Sunday, April 26, 2009

4/26/2009

This week was a big test because I did the first track workout of the year with the Gate City Striders group. Based on how my hip rehab was going I did not think that I would make it, despite my optimism just 3 weeks ago. However, I did the workout and was pleasantly surprised with how it turned out. I got in a total of 81+ equivalent miles made up of 10 miles on the elliptical trainer, 93.1 miles on the bike and 38 miles of running. Not bad, not good. Hopefully I can step it up next week if the hip continues to cooperate.

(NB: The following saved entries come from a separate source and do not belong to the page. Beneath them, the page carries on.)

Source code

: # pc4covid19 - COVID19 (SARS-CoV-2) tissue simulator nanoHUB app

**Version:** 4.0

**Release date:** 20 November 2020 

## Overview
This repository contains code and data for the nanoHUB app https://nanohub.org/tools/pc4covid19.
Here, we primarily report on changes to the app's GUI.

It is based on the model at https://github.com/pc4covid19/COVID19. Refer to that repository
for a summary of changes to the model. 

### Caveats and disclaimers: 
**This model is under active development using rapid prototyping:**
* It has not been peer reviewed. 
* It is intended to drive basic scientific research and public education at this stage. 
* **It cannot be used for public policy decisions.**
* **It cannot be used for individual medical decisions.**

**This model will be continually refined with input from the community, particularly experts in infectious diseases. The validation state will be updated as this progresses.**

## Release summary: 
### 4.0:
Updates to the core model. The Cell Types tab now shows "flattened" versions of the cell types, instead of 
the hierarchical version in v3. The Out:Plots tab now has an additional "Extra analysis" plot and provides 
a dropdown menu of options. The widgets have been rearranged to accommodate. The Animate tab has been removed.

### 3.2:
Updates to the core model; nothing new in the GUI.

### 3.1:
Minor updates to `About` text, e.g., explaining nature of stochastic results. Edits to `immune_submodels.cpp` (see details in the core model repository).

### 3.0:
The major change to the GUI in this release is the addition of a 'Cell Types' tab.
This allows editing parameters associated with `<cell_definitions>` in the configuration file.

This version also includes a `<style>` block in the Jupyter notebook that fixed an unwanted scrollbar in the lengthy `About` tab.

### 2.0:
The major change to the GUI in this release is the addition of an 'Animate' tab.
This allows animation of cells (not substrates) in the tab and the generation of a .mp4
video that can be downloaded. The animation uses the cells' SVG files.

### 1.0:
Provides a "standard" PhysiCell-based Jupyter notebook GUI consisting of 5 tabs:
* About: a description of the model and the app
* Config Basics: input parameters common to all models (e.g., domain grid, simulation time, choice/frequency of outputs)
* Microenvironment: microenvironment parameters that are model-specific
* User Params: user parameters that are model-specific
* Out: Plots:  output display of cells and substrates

I was told that my blog locks up some computers so I did a little investigative work. I always use Firefox and it loads fine for me on any computer that I use. I am very leery of IE but tried it out on my main home PC, my laptop and my work PC. No dice. IE consumes 100% of the CPU and just starts hoarding RAM. I also tested Chrome, Google's browser, and it appears to work fine too. I will have to take a look at what IE does not like. There is some Java code (the Daniels' calculator) and some Google widgets (I think that they are flash based), but nothing real radical. Hopefully I can figure it out. Beware the Evil Empire!

Monday: 10 mi (75ish) I did 60 minutes on the elliptical trainer at a decent pace and then ran for 2 miles on the treadmill at the gym. My hip did not bother me and it felt good to workout.

Tuesday:
  • AM - 20.5 mi (1hr) On the stationary bike at work during lunch. This was not too bad and I just wanted to give my legs a rest.
  • PM - 4 mi (30:25) I ran an easy run on the treadmill at home while watching the Biggest Loser. I needed some motivation.
Wednesday:
  • AM - 4 mi (?) I did not wear my watch on this run. I just wanted to see how my hip was feeling to gauge whether I would attempt the workout tonight or not. Felt good.
  • PM - ~8 mi: 2.1 mi warm up, 6x800m @ 5k pace w/ 400m active rest and about 1.5 mi cool down. I had no idea what my body was going to let me do and if my hip would last for the entire workout so I started out pretty relaxed and gradually cranked things down as the workout progressed. The battery in my watch died during the workout so I do not have exact splits, but from memory they were about 2:36, 2:35, 2:32, 2:31, 2:27, 2:24. The first 4 were pretty relaxed and the last two felt good. I actually got out in 70 seconds for the first 400m of the last repeat and had to pull things back a bit. The rest intervals were just crazy long (probably 2.5-3 minutes) so it was easy to negative split the workout. I was pretty much fully recovered at the start of each interval. Overall this workout was a good confidence boost and lets me know that all the time spent on the elliptical trainers and the bike were not for naught.
Thursday:
  • AM - 10 mi (75:00) I rode the stationary bike for an hour and got in 20.3 miles and then ran 2 miles on the treadmill at about 7:30 pace. Nice easy workout.
  • PM - 4 mi (30:58) This was a really slow run on the treadmill after the kids went to bed. It is soooo much harder to run after eating dinner. At least I got in the miles.
Friday: 14 mi (1:54) This was a long workout but it was one of the better workouts that I have had in a long time. I started out by riding 30.3 miles in 1:27:28 (averaged 20.7 mph) down the Nashua River Rail trail and back Rt 111. There were so many people on the bike path that it was pretty dangerous riding there. Lots of kids swerving all over the place and cutting in front of me just as I come up to them. This was a good ride because I actually felt good on the bike for the first time. I was able to power up the hills and the head wind did not bother me too much. When I got back to the house I threw on my running shoes and did what I thought was going to be an easy 4 miles. I averaged 6:40 pace though (26:40 for 4 miles) and it felt good. Get some rest and take it easy tomorrow.

Saturday: 22 miles on the bike in 1:06:28 (20mph average). I wanted to take it easy today to rest from yesterday and I did not want to run so that I could try to do a long run tomorrow. I rode the same route that I did my long runs on last summer and fall by heading out from my house to the Hollis Applefest Half Marathon route and back home. The route was much easier on the bike, although the hills still sucked big time.

Sunday: 12 mi (85:33) I did an easy 15 minutes on the elliptical trainer before heading over to Mine Falls Park and running 10 miles with Brian and Kevin. I never thought about my hip the entire run, which is excellent, and felt pretty good the whole run. This was a good cap to the whole week.